### RECORDS PROVIDED
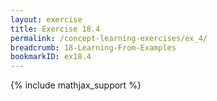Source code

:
 ```yaml
---
layout: exercise
title: Exercise 18.4
permalink: /concept-learning-exercises/ex_4/
breadcrumb: 18-Learning-From-Examples
bookmarkID: ex18.4
---
```


{% include mathjax_support %}
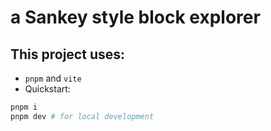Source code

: # a Sankey style block explorer

## This project uses:
- `pnpm` and `vite`
- Quickstart:

```zsh
pnpm i
pnpm dev # for local development
```
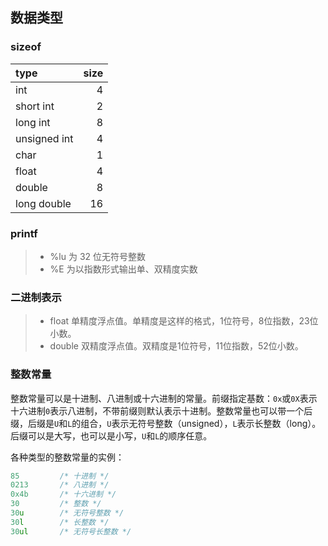 ## 数据类型

### sizeof
|    type     | size |
| :---------- | ---: |
| int         |  4   |
| short int   |  2   |
| long int    |  8   |
| unsigned int|  4   |
| char        |  1   |
| float       |  4   |
| double      |  8   |
| long double |  16  |

### printf
> * %lu 为 32 位无符号整数
> * %E 为以指数形式输出单、双精度实数

### 二进制表示
> * float 	单精度浮点值。单精度是这样的格式，1位符号，8位指数，23位小数。
> * double 	双精度浮点值。双精度是1位符号，11位指数，52位小数。

### 整数常量
整数常量可以是十进制、八进制或十六进制的常量。前缀指定基数：`0x`或`0X`表示十六进制`0`表示八进制，不带前缀则默认表示十进制。整数常量也可以带一个后缀，后缀是`U`和`L`的组合，`U`表示无符号整数（unsigned），`L`表示长整数（long）。后缀可以是大写，也可以是小写，`U`和`L`的顺序任意。

各种类型的整数常量的实例：
```c
85         /* 十进制 */
0213       /* 八进制 */
0x4b       /* 十六进制 */
30         /* 整数 */
30u        /* 无符号整数 */
30l        /* 长整数 */
30ul       /* 无符号长整数 */
```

### ACTIVITY
An exact copy of all the entries above is required, with every picture left out.

### RESPONSE BELOW
Source code

:
 ```yaml
---
layout: exercise
title: Exercise 18.4
permalink: /concept-learning-exercises/ex_4/
breadcrumb: 18-Learning-From-Examples
bookmarkID: ex18.4
---
```


{% include mathjax_support %}
Source code

: # a Sankey style block explorer

## This project uses:
- `pnpm` and `vite`
- Quickstart:

```zsh
pnpm i
pnpm dev # for local development
```
 ## 数据类型

### sizeof
|    type     | size |
| :---------- | ---: |
| int         |  4   |
| short int   |  2   |
| long int    |  8   |
| unsigned int|  4   |
| char        |  1   |
| float       |  4   |
| double      |  8   |
| long double |  16  |

### printf
> * %lu 为 32 位无符号整数
> * %E 为以指数形式输出单、双精度实数

### 二进制表示
> * float 	单精度浮点值。单精度是这样的格式，1位符号，8位指数，23位小数。
> * double 	双精度浮点值。双精度是1位符号，11位指数，52位小数。

### 整数常量
整数常量可以是十进制、八进制或十六进制的常量。前缀指定基数：`0x`或`0X`表示十六进制`0`表示八进制，不带前缀则默认表示十进制。整数常量也可以带一个后缀，后缀是`U`和`L`的组合，`U`表示无符号整数（unsigned），`L`表示长整数（long）。后缀可以是大写，也可以是小写，`U`和`L`的顺序任意。

各种类型的整数常量的实例：
```c
85         /* 十进制 */
0213       /* 八进制 */
0x4b       /* 十六进制 */
30         /* 整数 */
30u        /* 无符号整数 */
30l        /* 长整数 */
30ul       /* 无符号长整数 */
```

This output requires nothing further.